■ **How to complete this task**
Exactly as shown below, retype every line of the data.
Data to examine START
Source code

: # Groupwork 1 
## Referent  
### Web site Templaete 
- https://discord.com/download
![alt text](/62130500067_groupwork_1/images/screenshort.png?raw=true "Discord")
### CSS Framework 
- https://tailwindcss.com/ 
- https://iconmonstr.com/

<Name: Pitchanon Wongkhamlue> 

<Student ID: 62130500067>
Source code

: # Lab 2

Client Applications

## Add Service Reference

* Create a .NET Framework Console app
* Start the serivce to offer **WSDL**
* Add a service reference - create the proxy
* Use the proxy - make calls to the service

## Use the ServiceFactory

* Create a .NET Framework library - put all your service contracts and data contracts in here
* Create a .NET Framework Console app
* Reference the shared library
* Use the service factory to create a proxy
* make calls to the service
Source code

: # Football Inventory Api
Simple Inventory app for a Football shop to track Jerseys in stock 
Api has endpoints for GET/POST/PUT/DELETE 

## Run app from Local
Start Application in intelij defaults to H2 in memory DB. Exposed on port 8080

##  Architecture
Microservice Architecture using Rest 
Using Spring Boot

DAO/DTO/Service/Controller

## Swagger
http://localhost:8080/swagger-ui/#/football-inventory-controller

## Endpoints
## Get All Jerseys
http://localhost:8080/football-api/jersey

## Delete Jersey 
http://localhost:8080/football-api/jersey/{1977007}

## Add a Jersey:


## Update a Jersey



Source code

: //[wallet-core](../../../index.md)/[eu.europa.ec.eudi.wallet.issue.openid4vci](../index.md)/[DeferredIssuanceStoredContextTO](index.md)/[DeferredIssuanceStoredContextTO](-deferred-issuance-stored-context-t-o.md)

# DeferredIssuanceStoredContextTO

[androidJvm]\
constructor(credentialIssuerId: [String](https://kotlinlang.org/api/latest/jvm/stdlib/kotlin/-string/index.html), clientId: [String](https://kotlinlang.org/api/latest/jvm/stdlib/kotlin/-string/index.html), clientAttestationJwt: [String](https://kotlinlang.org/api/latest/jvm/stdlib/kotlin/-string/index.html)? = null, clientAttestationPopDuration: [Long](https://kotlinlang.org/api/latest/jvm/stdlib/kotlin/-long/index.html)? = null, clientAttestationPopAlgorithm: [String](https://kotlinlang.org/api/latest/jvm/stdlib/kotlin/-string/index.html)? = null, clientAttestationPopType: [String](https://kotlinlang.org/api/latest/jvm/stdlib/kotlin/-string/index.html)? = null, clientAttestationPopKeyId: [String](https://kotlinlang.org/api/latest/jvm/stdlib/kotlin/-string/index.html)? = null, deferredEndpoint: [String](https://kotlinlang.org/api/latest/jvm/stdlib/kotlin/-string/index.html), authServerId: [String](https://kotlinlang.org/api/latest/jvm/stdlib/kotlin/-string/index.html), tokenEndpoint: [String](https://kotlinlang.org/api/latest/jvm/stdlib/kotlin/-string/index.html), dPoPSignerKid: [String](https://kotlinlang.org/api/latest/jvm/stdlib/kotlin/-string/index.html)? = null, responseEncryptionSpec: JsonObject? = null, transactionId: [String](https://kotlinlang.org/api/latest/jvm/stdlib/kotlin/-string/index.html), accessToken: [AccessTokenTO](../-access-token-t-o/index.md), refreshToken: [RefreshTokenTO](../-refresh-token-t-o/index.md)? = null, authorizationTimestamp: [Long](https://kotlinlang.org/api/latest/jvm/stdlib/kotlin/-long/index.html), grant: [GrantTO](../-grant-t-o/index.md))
Data to examine END
■ **Result of the task**
Source code

: # Groupwork 1 
## Referent  
### Web site Templaete 
- https://discord.com/download
![alt text](/62130500067_groupwork_1/images/screenshort.png?raw=true "Discord")
### CSS Framework 
- https://tailwindcss.com/ 
- https://iconmonstr.com/

<Name: Pitchanon Wongkhamlue> 

<Student ID: 62130500067>
Source code

: # Lab 2

Client Applications

## Add Service Reference

* Create a .NET Framework Console app
* Start the serivce to offer **WSDL**
* Add a service reference - create the proxy
* Use the proxy - make calls to the service

## Use the ServiceFactory

* Create a .NET Framework library - put all your service contracts and data contracts in here
* Create a .NET Framework Console app
* Reference the shared library
* Use the service factory to create a proxy
* make calls to the service
Source code

: # Football Inventory Api
Simple Inventory app for a Football shop to track Jerseys in stock 
Api has endpoints for GET/POST/PUT/DELETE 

## Run app from Local
Start Application in intelij defaults to H2 in memory DB. Exposed on port 8080

##  Architecture
Microservice Architecture using Rest 
Using Spring Boot

DAO/DTO/Service/Controller

## Swagger
http://localhost:8080/swagger-ui/#/football-inventory-controller

## Endpoints
## Get All Jerseys
http://localhost:8080/football-api/jersey

## Delete Jersey 
http://localhost:8080/football-api/jersey/{1977007}

## Add a Jersey:


## Update a Jersey



Source code

: //[wallet-core](../../../index.md)/[eu.europa.ec.eudi.wallet.issue.openid4vci](../index.md)/[DeferredIssuanceStoredContextTO](index.md)/[DeferredIssuanceStoredContextTO](-deferred-issuance-stored-context-t-o.md)

# DeferredIssuanceStoredContextTO

[androidJvm]\
constructor(credentialIssuerId: [String](https://kotlinlang.org/api/latest/jvm/stdlib/kotlin/-string/index.html), clientId: [String](https://kotlinlang.org/api/latest/jvm/stdlib/kotlin/-string/index.html), clientAttestationJwt: [String](https://kotlinlang.org/api/latest/jvm/stdlib/kotlin/-string/index.html)? = null, clientAttestationPopDuration: [Long](https://kotlinlang.org/api/latest/jvm/stdlib/kotlin/-long/index.html)? = null, clientAttestationPopAlgorithm: [String](https://kotlinlang.org/api/latest/jvm/stdlib/kotlin/-string/index.html)? = null, clientAttestationPopType: [String](https://kotlinlang.org/api/latest/jvm/stdlib/kotlin/-string/index.html)? = null, clientAttestationPopKeyId: [String](https://kotlinlang.org/api/latest/jvm/stdlib/kotlin/-string/index.html)? = null, deferredEndpoint: [String](https://kotlinlang.org/api/latest/jvm/stdlib/kotlin/-string/index.html), authServerId: [String](https://kotlinlang.org/api/latest/jvm/stdlib/kotlin/-string/index.html), tokenEndpoint: [String](https://kotlinlang.org/api/latest/jvm/stdlib/kotlin/-string/index.html), dPoPSignerKid: [String](https://kotlinlang.org/api/latest/jvm/stdlib/kotlin/-string/index.html)? = null, responseEncryptionSpec: JsonObject? = null, transactionId: [String](https://kotlinlang.org/api/latest/jvm/stdlib/kotlin/-string/index.html), accessToken: [AccessTokenTO](../-access-token-t-o/index.md), refreshToken: [RefreshTokenTO](../-refresh-token-t-o/index.md)? = null, authorizationTimestamp: [Long](https://kotlinlang.org/api/latest/jvm/stdlib/kotlin/-long/index.html), grant: [GrantTO](../-grant-t-o/index.md))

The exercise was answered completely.